Much of the wallpaper has been stripped prior to adding the insulation, in one room revealing some 94 year old graffiti on the dining room wall: “WR Clarke May 1919”. As it happens, last night’s final episode of the BBC programme, The Village, was set in 1919. Not the easiest of years!



I digress. We have also paved around the edge of the house – brindle, with grey edging.

Brindle paving

Brindle paving

Finally, spring is well underway. It is only a slight exaggeration to say that the garden was about 70% of the reason that we bought the house, with the magnolia being about 65 % of that. On Saturday, I got a cowslip at the local plant swap today, organised by ABC LETS, so my job yesterday was to find and eradicate all rogue Polyanthus and begin to replace with something a bit more natural ….



Windows, doors and walls

The windows arrived this week and they are now in. Oh my, they look beautiful …. except for generally agreeing, the comment from Alan the builder was that the only problem was that the finish on them is too perfect .

In the end, we went for “Ecocontract triple glazed timber sliding sash” windows from the Green Building Store, with a whole window U value of 1.0. Of course, we won’t really know how they perform until next winter, but at this point I don’t have any major worries, especially since they come with a 10 year guarantee.  I have nothing but praise for the Green Building Store – the store and the people that run it are endlessly helpful; I don’t think there is an equivalent in the whole of Britain.

Tall window or small toddler

Tall window or small toddler (how do we still have pink wallpaper?)

The windows were sealed with sand mastic – a traditional product that doesn’t set and so doesn’t shrink – but may be vulnerable to being pinched by the local birds?

Sand mastic

Sand mastic

new windows

Front bay window – the window on the right is an entirely new opening

The sliding folding doors also went in on Friday, designed and managed by Park Farm Design – it was all a bit “Grand Designs” at one point, because we had our very own German sounding person to install the doors, Sunflex SF75, also with a whole window U value of 1.0. I would also recommend Park Farm Design, both for their service and competitive pricing.

Sliding folding doors being installed

Sliding folding doors being installed

Photos of the finished doors to follow – once the copper cladding is on…

Now that the house is finally secure we can crack on with finishing the internal work.

PS I am consistently getting hits on this blog for persons that have searched for “insulating RSJ” – I will post a photo of our solution to the problem shortly.

We’re not moving in today!

Today is the day that we were supposed to move in to our house, but of course we have long known that the refurb is running behind schedule. The fault is largely ours, because we were late in ordering the windows and folding doors – currently expected to arrive mid-April.

Its been so quiet of late that the our builder took a two week holiday in Spain.

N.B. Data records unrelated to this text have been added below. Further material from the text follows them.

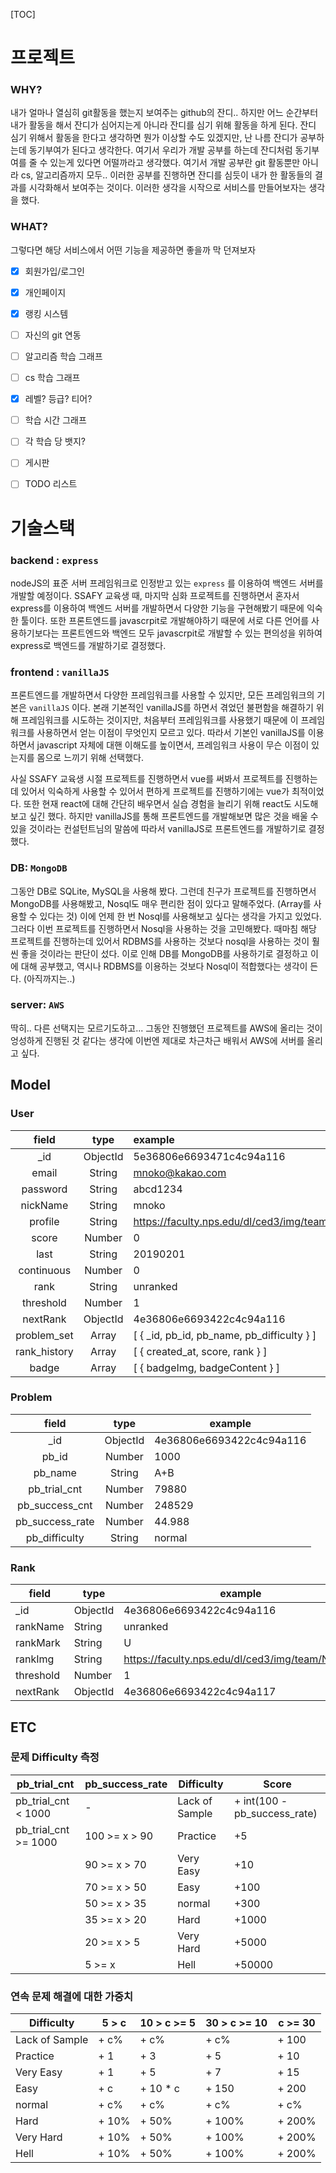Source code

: [TOC]

# 프로젝트

### WHY?

내가 얼마나 열심히 git활동을 했는지 보여주는 github의 잔디.. 하지만 어느 순간부터 내가 활동을 해서 잔디가 심어지는게 아니라 잔디를 심기 위해 활동을 하게 된다. 잔디 심기 위해서 활동을 한다고 생각하면 뭔가 이상할 수도 있겠지만, 난 나름 잔디가 공부하는데 동기부여가 된다고 생각한다. 여기서 우리가 개발 공부를 하는데 잔디처럼 동기부여를 줄 수 있는게 있다면 어떨까라고 생각했다. 여기서 개발 공부란 git 활동뿐만 아니라 cs, 알고리즘까지 모두.. 이러한 공부를 진행하면 잔디를 심듯이 내가 한 활동들의 결과를 시각화해서 보여주는 것이다. 이러한 생각을 시작으로 서비스를 만들어보자는 생각을 했다. 



### WHAT?

그렇다면 해당 서비스에서 어떤 기능을 제공하면 좋을까 막 던져보자

- [x] 회원가입/로그인
- [x] 개인페이지
- [x] 랭킹 시스템
- [ ] 자신의 git 연동
- [ ] 알고리즘 학습 그래프
- [ ] cs 학습 그래프
- [x] 레벨? 등급? 티어?
- [ ] 학습 시간 그래프
- [ ] 각 학습 당 뱃지?
- [ ] 게시판 
- [ ] TODO 리스트



# 기술스택

### backend : `express`

nodeJS의 표준 서버 프레임워크로 인정받고 있는 `express` 를 이용하여 백엔드 서버를 개발할 예정이다. SSAFY 교육생 때, 마지막 심화 프로젝트를 진행하면서 혼자서 express를 이용하여 백엔드 서버를 개발하면서 다양한 기능을 구현해봤기 때문에 익숙한 툴이다. 또한 프론트엔드를 javascrpit로 개발해야하기 때문에 서로 다른 언어를 사용하기보다는 프론트엔드와 백엔드 모두 javascrpit로 개발할 수 있는 편의성을 위하여 express로 백엔드를 개발하기로 결정했다.



### frontend : `vanillaJS`

프론트엔드를 개발하면서 다양한 프레임워크를 사용할 수 있지만, 모든 프레임워크의 기본은 `vanillaJS` 이다. 본래 기본적인 vanillaJS를 하면서 겪었던 불편함을 해결하기 위해 프레임워크를 시도하는 것이지만, 처음부터 프레임워크를 사용했기 때문에 이 프레임워크를 사용하면서 얻는 이점이 무엇인지 모르고 있다. 따라서 기본인 vanillaJS를 이용하면서 javascript 자체에 대핸 이해도를 높이면서, 프레임워크 사용이 무슨 이점이 있는지를 몸으로 느끼기 위해 선택했다.

사실 SSAFY 교육생 시절 프로젝트를 진행하면서 vue를 써봐서 프로젝트를 진행하는데 있어서 익숙하게 사용할 수 있어서 편하게 프로젝트를 진행하기에는 vue가 최적이었다. 또한 현재 react에 대해 간단히 배우면서 실습 경험을 늘리기 위해 react도 시도해보고 싶긴 했다. 하지만 vanillaJS를 통해 프론트엔드를 개발해보면 많은 것을 배울 수 있을 것이라는 컨설턴트님의 말씀에 따라서 vanillaJS로 프론트엔드를 개발하기로 결정했다.



### DB: `MongoDB`

그동안 DB로 SQLite, MySQL을 사용해 봤다. 그런데 친구가 프로젝트를 진행하면서 MongoDB를 사용해봤고, Nosql도 매우 편리한 점이 있다고 말해주었다. (Array를 사용할 수 있다는 것) 이에 언제 한 번 Nosql를 사용해보고 싶다는 생각을 가지고 있었다. 그러다 이번 프로젝트를 진행하면서 Nosql을 사용하는 것을 고민해봤다. 때마침 해당 프로젝트를 진행하는데 있어서 RDBMS를 사용하는 것보다 nosql을 사용하는 것이 훨씬 좋을 것이라는 판단이 섰다. 이로  인해 DB를 MongoDB를 사용하기로 결정하고 이에 대해 공부했고, 역시나 RDBMS를 이용하는 것보다 Nosql이 적합했다는 생각이 든다. (아직까지는..)



### server: `AWS`

딱히.. 다른 선택지는 모르기도하고... 그동안 진행했던 프로젝트를 AWS에 올리는 것이 엉성하게 진행된 것 같다는 생각에 이번엔 제대로 차근차근 배워서 AWS에 서버를 올리고 싶다.



## Model

### User

|    field     |   type   | example                                         |
| :----------: | :------: | :---------------------------------------------- |
|     _id      | ObjectId | 5e36806e6693471c4c94a116                        |
|    email     |  String  | mnoko@kakao.com                                 |
|   password   |  String  | abcd1234                                        |
|   nickName   |  String  | mnoko                                           |
|   profile    |  String  | https://faculty.nps.edu/dl/ced3/img/team/NO.png |
|    score     |  Number  | 0                                               |
|     last     |  String  | 20190201                                        |
|  continuous  |  Number  | 0                                               |
|     rank     |  String  | unranked                                        |
|  threshold   |  Number  | 1                                               |
|   nextRank   | ObjectId | 4e36806e6693422c4c94a116                        |
| problem_set  |  Array   | [ { _id, pb_id, pb_name, pb_difficulty  } ]     |
| rank_history |  Array   | [ { created_at, score, rank  } ]                |
|    badge     |  Array   | [ { badgeImg, badgeContent } ]                  |



### Problem

|      field      |   type   | example                  |
| :-------------: | :------: | ------------------------ |
|       _id       | ObjectId | 4e36806e6693422c4c94a116 |
|      pb_id      |  Number  | 1000                     |
|     pb_name     |  String  | A+B                      |
|  pb_trial_cnt   |  Number  | 79880                    |
| pb_success_cnt  |  Number  | 248529                   |
| pb_success_rate |  Number  | 44.988                   |
|  pb_difficulty  |  String  | normal                   |



### Rank

| field     | type     | example                                         |
| --------- | -------- | ----------------------------------------------- |
| _id       | ObjectId | 4e36806e6693422c4c94a116                        |
| rankName  | String   | unranked                                        |
| rankMark  | String   | U                                               |
| rankImg   | String   | https://faculty.nps.edu/dl/ced3/img/team/NO.png |
| threshold | Number   | 1                                               |
| nextRank  | ObjectId | 4e36806e6693422c4c94a117                        |





## ETC

### 문제 Difficulty 측정

| pb_trial_cnt         | pb_success_rate | Difficulty     | Score                        |
| -------------------- | --------------- | -------------- | ---------------------------- |
| pb_trial_cnt < 1000  | -               | Lack of Sample | + int(100 - pb_success_rate) |
| pb_trial_cnt >= 1000 | 100 >= x > 90   | Practice       | +5                           |
|                      | 90 >= x > 70    | Very Easy      | +10                          |
|                      | 70 >= x > 50    | Easy           | +100                         |
|                      | 50 >= x > 35    | normal         | +300                         |
|                      | 35 >= x > 20    | Hard           | +1000                        |
|                      | 20 >= x > 5     | Very Hard      | +5000                        |
|                      | 5 >= x          | Hell           | +50000                       |



### 연속 문제 해결에 대한 가중치

| Difficulty     | 5 > c | 10 > c >= 5 | 30 > c >= 10 | c >= 30 |
| -------------- | ----- | ----------- | ------------ | ------- |
| Lack of Sample | + c%  | + c%        | + c%         | + 100   |
| Practice       | + 1   | + 3         | + 5          | + 10    |
| Very Easy      | + 1   | + 5         | + 7          | + 15    |
| Easy           | + c   | + 10 * c    | + 150        | + 200   |
| normal         | + c%  | + c%        | + c%         | + c%    |
| Hard           | + 10% | + 50%       | + 100%       | + 200%  |
| Very Hard      | + 10% | + 50%       | + 100%       | + 200%  |
| Hell           | + 10% | + 50%       | + 100%       | + 200%  |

At least we’ll be in by summer …..

So long solar, so long sedum

I am going to start by recommending J Tomlinson, a national firm with a base in Beeston, for their frank advice on the installation of a Solar Thermal hot water system for our home. Briefly, we have long known that the orientation of the roof means that it is not suitable for Solar PV, but many have recommended Solar Thermal for hot water – especially since the latter should soon attract a renewable heat incentive (RHI).

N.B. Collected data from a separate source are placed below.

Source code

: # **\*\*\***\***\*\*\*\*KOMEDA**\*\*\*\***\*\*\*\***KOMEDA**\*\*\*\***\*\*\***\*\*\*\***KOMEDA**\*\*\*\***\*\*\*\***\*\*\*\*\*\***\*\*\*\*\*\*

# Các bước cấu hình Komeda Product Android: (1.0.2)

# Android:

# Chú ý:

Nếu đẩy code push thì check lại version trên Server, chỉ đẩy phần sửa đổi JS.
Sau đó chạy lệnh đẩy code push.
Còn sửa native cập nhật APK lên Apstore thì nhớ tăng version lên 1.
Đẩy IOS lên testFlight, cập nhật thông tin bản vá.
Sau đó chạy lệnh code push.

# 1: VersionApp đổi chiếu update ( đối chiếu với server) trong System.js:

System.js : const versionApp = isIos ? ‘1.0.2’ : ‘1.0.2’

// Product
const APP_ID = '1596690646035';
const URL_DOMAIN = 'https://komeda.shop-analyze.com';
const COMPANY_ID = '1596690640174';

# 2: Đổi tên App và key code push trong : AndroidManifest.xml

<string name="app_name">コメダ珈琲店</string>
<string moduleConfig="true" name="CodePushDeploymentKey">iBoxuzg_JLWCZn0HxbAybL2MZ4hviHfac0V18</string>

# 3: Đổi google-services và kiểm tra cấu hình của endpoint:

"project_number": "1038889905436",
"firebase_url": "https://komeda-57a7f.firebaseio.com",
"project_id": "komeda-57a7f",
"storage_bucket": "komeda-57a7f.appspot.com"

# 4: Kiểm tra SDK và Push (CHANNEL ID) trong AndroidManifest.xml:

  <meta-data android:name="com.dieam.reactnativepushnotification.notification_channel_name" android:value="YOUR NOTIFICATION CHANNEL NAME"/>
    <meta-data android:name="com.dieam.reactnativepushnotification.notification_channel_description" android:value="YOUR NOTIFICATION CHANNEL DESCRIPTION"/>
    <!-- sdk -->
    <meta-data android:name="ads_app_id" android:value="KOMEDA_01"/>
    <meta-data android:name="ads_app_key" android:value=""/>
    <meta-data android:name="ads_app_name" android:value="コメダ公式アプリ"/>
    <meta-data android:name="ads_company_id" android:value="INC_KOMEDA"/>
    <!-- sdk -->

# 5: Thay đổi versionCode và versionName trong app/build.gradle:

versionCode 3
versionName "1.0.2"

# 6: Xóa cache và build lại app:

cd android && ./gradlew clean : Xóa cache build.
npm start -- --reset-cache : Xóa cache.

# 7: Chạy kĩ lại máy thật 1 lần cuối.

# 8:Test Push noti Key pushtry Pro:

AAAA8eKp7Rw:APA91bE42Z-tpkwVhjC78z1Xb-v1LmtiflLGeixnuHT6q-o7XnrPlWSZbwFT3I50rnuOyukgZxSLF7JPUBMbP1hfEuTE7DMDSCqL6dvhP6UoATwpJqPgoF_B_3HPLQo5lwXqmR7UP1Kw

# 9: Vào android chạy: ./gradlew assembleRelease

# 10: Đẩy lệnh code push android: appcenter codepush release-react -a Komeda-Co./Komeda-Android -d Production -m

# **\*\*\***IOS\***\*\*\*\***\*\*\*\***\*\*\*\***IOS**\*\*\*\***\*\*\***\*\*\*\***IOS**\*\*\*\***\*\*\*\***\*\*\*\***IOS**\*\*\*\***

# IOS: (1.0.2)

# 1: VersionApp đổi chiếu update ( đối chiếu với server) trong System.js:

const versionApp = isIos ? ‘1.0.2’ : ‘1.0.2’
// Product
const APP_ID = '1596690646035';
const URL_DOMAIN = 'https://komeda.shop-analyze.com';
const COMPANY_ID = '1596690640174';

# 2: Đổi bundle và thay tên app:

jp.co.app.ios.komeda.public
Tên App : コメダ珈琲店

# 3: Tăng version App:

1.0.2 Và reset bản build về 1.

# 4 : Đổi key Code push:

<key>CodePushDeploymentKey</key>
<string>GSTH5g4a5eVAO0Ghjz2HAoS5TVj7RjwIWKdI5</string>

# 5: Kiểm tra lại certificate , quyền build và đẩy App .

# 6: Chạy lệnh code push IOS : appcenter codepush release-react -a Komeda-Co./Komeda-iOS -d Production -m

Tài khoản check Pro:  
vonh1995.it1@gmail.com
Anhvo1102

In the past few months, I have spoken to several alternative energy firms, all of whom scoped the property from Google Earth – and remained positive. A few have subsequently been around to survey the property, absolutely full of enthusiasm, but then not got back to me. I now know why! It turns out that the siting is such that Solar Thermal probably won’t pay back over the lifetime of the system, although only J Tomlinson have been straightforward enough to let me know.

Quoting their letter “After completing an assessment of orientation and hot water demand our designers calculations conclude that our standard range of systems would provide a limited supply of hot water and little pay back over the life of the system. As explained, we only propose an installation where we are confident the system will meet your expectations and provide a return on investment. This is not to suggest that other companies will be unable to meet your needs by using different product. I would like to thank you for the opportunity to assess your property for the installation of a Solar Thermal hot water system but on this occasion we are unable to recommend a suitable system.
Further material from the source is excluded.